Rencontre avec Carlos Saura
À l’occasion de la sortie de Ay Carmela (1990)

par Philippe Piazzo
Jeune Cinéma n° 211, novembre-décembre 1991


 


Jeune Cinéma : Qu’est-ce qui vous a amené à retravailler avec Rafael Azcona ?

Carlos Saura : D’un côté il y a le thème de la guerre d’Espagne que nous connaissons très bien tous les deux. De l’autre, il y a un côté comique, un comique assez dur, qui convient bien à Rafael Azcona. Il construit très bien les histoires et il y a un rapport de connivence entre nous puisque nous avons déjà collaboré sur plusieurs films. Nous nous sommes séparés parce que je me suis mis ensuite à écrire mes propres scénarios, mais dans ce cas, j’ai éprouvé le besoin de le rencontrer à nouveau.

JC : Votre adaptation de la pièce de théâtre Ay Carmela pour le cinéma a été surtout d’ordre formel ?

C.S. : Le plus important, c’était l’atmosphère de la pièce : des personnages vifs, confrontés à des choix dans une ambiance de chansons, celles de notre enfance, que connais parfaitement. On les a utilisées dans le film ainsi que les poésies, et on en a ajouté d’autres, de la même époque, avec toujours un grand respect pour l’œuvre de base.
Mais la pièce en elle-même est une pièce intimiste avec deux personnages seulement, dans un décor où l’on se parle. Il y avait une chose pas très nouvelle mais très intéressante : le rapport entre les acteurs et le public. La grande différence c’est qu’au théâtre, Carmela est morte. Ce sont les morts qui descendent du ciel, qui viennent raconter cette histoire et parlent des affaires célestes.
C’est la seule chose qui ne me plaisait pas dans la pièce. Ça peut paraître curieux et en contradiction avec moi qui aime changer les temps et jouer avec, mais là, je trouvais que c’était un peu superficiel, surtout au cinéma. Ce qui marchait assez bien au théâtre, je pensais que ce serait un horreur au cinéma : une sorte de Frank Capra qui descend du ciel.
En tout cas, j’ai décidé, la première fois que j’ai vu la pièce, que j’aimerais en tirer un film, mais en faisant un travail linéaire, très simple, parce que l’histoire, elle aussi, est simple et évidente.

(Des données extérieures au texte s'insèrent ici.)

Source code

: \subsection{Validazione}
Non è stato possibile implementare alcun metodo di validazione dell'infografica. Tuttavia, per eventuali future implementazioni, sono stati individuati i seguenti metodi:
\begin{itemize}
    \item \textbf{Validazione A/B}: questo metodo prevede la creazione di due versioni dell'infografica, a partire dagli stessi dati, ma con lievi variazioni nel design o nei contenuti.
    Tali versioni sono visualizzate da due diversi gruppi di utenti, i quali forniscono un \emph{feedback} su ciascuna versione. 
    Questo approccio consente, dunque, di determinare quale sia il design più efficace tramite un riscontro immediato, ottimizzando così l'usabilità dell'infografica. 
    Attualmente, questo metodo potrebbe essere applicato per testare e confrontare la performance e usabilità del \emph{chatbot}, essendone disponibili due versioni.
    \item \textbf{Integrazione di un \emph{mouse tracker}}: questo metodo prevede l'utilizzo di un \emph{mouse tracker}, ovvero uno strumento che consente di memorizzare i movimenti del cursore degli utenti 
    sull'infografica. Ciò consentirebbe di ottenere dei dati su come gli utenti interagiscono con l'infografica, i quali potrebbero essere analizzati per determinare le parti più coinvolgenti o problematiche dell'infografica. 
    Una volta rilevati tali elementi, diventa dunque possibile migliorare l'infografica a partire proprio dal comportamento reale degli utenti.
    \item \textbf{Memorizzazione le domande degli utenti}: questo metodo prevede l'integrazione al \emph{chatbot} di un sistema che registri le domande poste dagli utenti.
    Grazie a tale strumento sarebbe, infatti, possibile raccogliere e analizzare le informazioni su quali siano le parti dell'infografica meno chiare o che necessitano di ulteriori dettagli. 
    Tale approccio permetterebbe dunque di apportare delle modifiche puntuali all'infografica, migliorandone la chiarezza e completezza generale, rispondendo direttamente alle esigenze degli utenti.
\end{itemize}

Inutile de compliquer.


 

JC : N’y a-t-il pas danger à faire un film où les personnages sont des caricatures ? Ne donne-t-on pas ainsi à l’histoire un côté ludique et aux événements graves des allures d’opérette ?

C.S. : Sont-ce vraiment des caricatures ? Au moment de la guerre d’Espagne, les soldats me semblaient assez proches de ce qu’on voit dans le film. Les types sont peut-être un peu exagérés parce que nous sommes dans un sujet tragi-comique, mais je fais attention à ne jamais déborder.
Aller de l’autre côté, vers la vraie caricature, c’est facile, juste un effet de grossissement. Dans Ay Carmela, il y a de l’humour un peu grotesque, que l’on peut se permettre à cause des situations limites provoquées par le contexte historique. Les critiques de l’époque de Goya lui reprochaient aussi de faire de la caricature dans Les Caprices (1) et cela l’indignait beaucoup. Je ne fais pas de la caricature, mais je souligne les choses. La caricature, c’est autre chose. C’est le masque exagéré, les lignes modifiées pour insister. Je crois que Ay Carmela, ce n’est pas ça.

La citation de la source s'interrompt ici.